==== Supplied data

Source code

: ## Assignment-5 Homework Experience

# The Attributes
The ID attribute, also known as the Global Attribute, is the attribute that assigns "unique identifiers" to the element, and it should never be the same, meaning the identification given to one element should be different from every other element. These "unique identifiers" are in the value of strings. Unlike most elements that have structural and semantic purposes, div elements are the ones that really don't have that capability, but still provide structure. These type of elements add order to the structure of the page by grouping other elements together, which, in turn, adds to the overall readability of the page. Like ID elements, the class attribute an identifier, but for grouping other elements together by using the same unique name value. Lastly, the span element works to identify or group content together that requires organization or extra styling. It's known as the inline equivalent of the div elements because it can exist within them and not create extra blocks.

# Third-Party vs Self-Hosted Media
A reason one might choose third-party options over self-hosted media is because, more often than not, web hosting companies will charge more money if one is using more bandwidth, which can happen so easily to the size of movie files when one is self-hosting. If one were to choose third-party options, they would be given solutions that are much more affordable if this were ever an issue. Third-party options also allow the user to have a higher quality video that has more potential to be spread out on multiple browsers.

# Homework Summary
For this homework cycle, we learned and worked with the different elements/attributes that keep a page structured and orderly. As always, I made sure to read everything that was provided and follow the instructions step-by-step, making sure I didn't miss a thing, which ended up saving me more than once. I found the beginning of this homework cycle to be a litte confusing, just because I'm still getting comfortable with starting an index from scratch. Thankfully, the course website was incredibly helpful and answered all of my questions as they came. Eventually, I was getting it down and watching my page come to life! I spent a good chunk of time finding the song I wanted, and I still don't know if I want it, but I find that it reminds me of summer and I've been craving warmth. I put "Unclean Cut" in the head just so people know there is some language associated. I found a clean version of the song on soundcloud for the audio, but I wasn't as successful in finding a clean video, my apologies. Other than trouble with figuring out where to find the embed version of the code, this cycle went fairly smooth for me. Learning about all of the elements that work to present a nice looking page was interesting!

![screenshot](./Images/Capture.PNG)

========

Action item: In full and verbatim, transcribe the data.

Final answer:
Source code

: ## Assignment-5 Homework Experience

# The Attributes
The ID attribute, also known as the Global Attribute, is the attribute that assigns "unique identifiers" to the element, and it should never be the same, meaning the identification given to one element should be different from every other element. These "unique identifiers" are in the value of strings. Unlike most elements that have structural and semantic purposes, div elements are the ones that really don't have that capability, but still provide structure. These type of elements add order to the structure of the page by grouping other elements together, which, in turn, adds to the overall readability of the page. Like ID elements, the class attribute an identifier, but for grouping other elements together by using the same unique name value. Lastly, the span element works to identify or group content together that requires organization or extra styling. It's known as the inline equivalent of the div elements because it can exist within them and not create extra blocks.

# Third-Party vs Self-Hosted Media
A reason one might choose third-party options over self-hosted media is because, more often than not, web hosting companies will charge more money if one is using more bandwidth, which can happen so easily to the size of movie files when one is self-hosting. If one were to choose third-party options, they would be given solutions that are much more affordable if this were ever an issue. Third-party options also allow the user to have a higher quality video that has more potential to be spread out on multiple browsers.

# Homework Summary
For this homework cycle, we learned and worked with the different elements/attributes that keep a page structured and orderly. As always, I made sure to read everything that was provided and follow the instructions step-by-step, making sure I didn't miss a thing, which ended up saving me more than once. I found the beginning of this homework cycle to be a litte confusing, just because I'm still getting comfortable with starting an index from scratch. Thankfully, the course website was incredibly helpful and answered all of my questions as they came. Eventually, I was getting it down and watching my page come to life! I spent a good chunk of time finding the song I wanted, and I still don't know if I want it, but I find that it reminds me of summer and I've been craving warmth. I put "Unclean Cut" in the head just so people know there is some language associated. I found a clean version of the song on soundcloud for the audio, but I wasn't as successful in finding a clean video, my apologies. Other than trouble with figuring out where to find the embed version of the code, this cycle went fairly smooth for me. Learning about all of the elements that work to present a nice looking page was interesting!

![screenshot](./Images/Capture.PNG)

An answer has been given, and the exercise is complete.